→ **To do**: Set the entries down once more, exactly as they are worded.

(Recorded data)
------------------------

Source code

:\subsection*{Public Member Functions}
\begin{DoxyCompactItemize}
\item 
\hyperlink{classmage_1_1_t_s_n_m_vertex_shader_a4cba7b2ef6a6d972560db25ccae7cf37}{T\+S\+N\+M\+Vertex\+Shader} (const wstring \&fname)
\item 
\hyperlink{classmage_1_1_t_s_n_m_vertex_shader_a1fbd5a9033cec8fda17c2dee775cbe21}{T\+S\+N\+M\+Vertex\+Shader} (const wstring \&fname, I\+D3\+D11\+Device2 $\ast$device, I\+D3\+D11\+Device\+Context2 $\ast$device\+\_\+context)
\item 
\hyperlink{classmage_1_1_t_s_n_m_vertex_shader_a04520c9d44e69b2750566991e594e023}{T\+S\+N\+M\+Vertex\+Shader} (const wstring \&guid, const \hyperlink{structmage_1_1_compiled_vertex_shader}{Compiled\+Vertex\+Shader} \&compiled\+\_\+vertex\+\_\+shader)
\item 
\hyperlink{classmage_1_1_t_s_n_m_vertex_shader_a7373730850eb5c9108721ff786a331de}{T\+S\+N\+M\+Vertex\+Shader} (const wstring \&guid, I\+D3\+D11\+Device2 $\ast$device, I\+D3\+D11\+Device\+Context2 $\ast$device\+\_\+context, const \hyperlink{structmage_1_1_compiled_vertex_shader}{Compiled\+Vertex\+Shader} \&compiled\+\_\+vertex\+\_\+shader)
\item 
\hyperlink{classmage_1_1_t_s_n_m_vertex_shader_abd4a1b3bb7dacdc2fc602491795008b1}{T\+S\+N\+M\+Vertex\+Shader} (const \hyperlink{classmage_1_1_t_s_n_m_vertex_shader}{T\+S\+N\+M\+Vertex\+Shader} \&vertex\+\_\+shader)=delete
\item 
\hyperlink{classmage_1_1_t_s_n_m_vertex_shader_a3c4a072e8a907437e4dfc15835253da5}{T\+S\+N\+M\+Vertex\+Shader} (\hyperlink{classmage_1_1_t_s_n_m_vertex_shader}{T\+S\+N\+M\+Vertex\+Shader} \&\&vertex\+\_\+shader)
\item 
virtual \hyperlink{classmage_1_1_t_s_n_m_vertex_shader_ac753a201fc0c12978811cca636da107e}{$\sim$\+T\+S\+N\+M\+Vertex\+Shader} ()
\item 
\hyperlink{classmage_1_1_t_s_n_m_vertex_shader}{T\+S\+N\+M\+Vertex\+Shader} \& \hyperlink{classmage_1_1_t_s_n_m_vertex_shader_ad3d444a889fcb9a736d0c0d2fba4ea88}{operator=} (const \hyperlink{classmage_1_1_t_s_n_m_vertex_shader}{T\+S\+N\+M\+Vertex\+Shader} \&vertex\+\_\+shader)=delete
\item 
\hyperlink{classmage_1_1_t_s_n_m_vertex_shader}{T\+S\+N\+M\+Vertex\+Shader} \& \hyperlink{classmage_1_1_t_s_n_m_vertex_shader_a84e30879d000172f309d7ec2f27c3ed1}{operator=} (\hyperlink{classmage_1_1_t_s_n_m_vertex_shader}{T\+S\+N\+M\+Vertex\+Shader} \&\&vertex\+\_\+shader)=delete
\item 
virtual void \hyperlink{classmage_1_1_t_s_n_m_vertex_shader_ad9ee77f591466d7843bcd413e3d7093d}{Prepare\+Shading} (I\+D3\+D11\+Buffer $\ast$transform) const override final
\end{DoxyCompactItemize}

------------------------

→ **Task solution**:
Source code

:\subsection*{Public Member Functions}
\begin{DoxyCompactItemize}
\item 
\hyperlink{classmage_1_1_t_s_n_m_vertex_shader_a4cba7b2ef6a6d972560db25ccae7cf37}{T\+S\+N\+M\+Vertex\+Shader} (const wstring \&fname)
\item 
\hyperlink{classmage_1_1_t_s_n_m_vertex_shader_a1fbd5a9033cec8fda17c2dee775cbe21}{T\+S\+N\+M\+Vertex\+Shader} (const wstring \&fname, I\+D3\+D11\+Device2 $\ast$device, I\+D3\+D11\+Device\+Context2 $\ast$device\+\_\+context)
\item 
\hyperlink{classmage_1_1_t_s_n_m_vertex_shader_a04520c9d44e69b2750566991e594e023}{T\+S\+N\+M\+Vertex\+Shader} (const wstring \&guid, const \hyperlink{structmage_1_1_compiled_vertex_shader}{Compiled\+Vertex\+Shader} \&compiled\+\_\+vertex\+\_\+shader)
\item 
\hyperlink{classmage_1_1_t_s_n_m_vertex_shader_a7373730850eb5c9108721ff786a331de}{T\+S\+N\+M\+Vertex\+Shader} (const wstring \&guid, I\+D3\+D11\+Device2 $\ast$device, I\+D3\+D11\+Device\+Context2 $\ast$device\+\_\+context, const \hyperlink{structmage_1_1_compiled_vertex_shader}{Compiled\+Vertex\+Shader} \&compiled\+\_\+vertex\+\_\+shader)
\item 
\hyperlink{classmage_1_1_t_s_n_m_vertex_shader_abd4a1b3bb7dacdc2fc602491795008b1}{T\+S\+N\+M\+Vertex\+Shader} (const \hyperlink{classmage_1_1_t_s_n_m_vertex_shader}{T\+S\+N\+M\+Vertex\+Shader} \&vertex\+\_\+shader)=delete
\item 
\hyperlink{classmage_1_1_t_s_n_m_vertex_shader_a3c4a072e8a907437e4dfc15835253da5}{T\+S\+N\+M\+Vertex\+Shader} (\hyperlink{classmage_1_1_t_s_n_m_vertex_shader}{T\+S\+N\+M\+Vertex\+Shader} \&\&vertex\+\_\+shader)
\item 
virtual \hyperlink{classmage_1_1_t_s_n_m_vertex_shader_ac753a201fc0c12978811cca636da107e}{$\sim$\+T\+S\+N\+M\+Vertex\+Shader} ()
\item 
\hyperlink{classmage_1_1_t_s_n_m_vertex_shader}{T\+S\+N\+M\+Vertex\+Shader} \& \hyperlink{classmage_1_1_t_s_n_m_vertex_shader_ad3d444a889fcb9a736d0c0d2fba4ea88}{operator=} (const \hyperlink{classmage_1_1_t_s_n_m_vertex_shader}{T\+S\+N\+M\+Vertex\+Shader} \&vertex\+\_\+shader)=delete
\item 
\hyperlink{classmage_1_1_t_s_n_m_vertex_shader}{T\+S\+N\+M\+Vertex\+Shader} \& \hyperlink{classmage_1_1_t_s_n_m_vertex_shader_a84e30879d000172f309d7ec2f27c3ed1}{operator=} (\hyperlink{classmage_1_1_t_s_n_m_vertex_shader}{T\+S\+N\+M\+Vertex\+Shader} \&\&vertex\+\_\+shader)=delete
\item 
virtual void \hyperlink{classmage_1_1_t_s_n_m_vertex_shader_ad9ee77f591466d7843bcd413e3d7093d}{Prepare\+Shading} (I\+D3\+D11\+Buffer $\ast$transform) const override final
\end{DoxyCompactItemize}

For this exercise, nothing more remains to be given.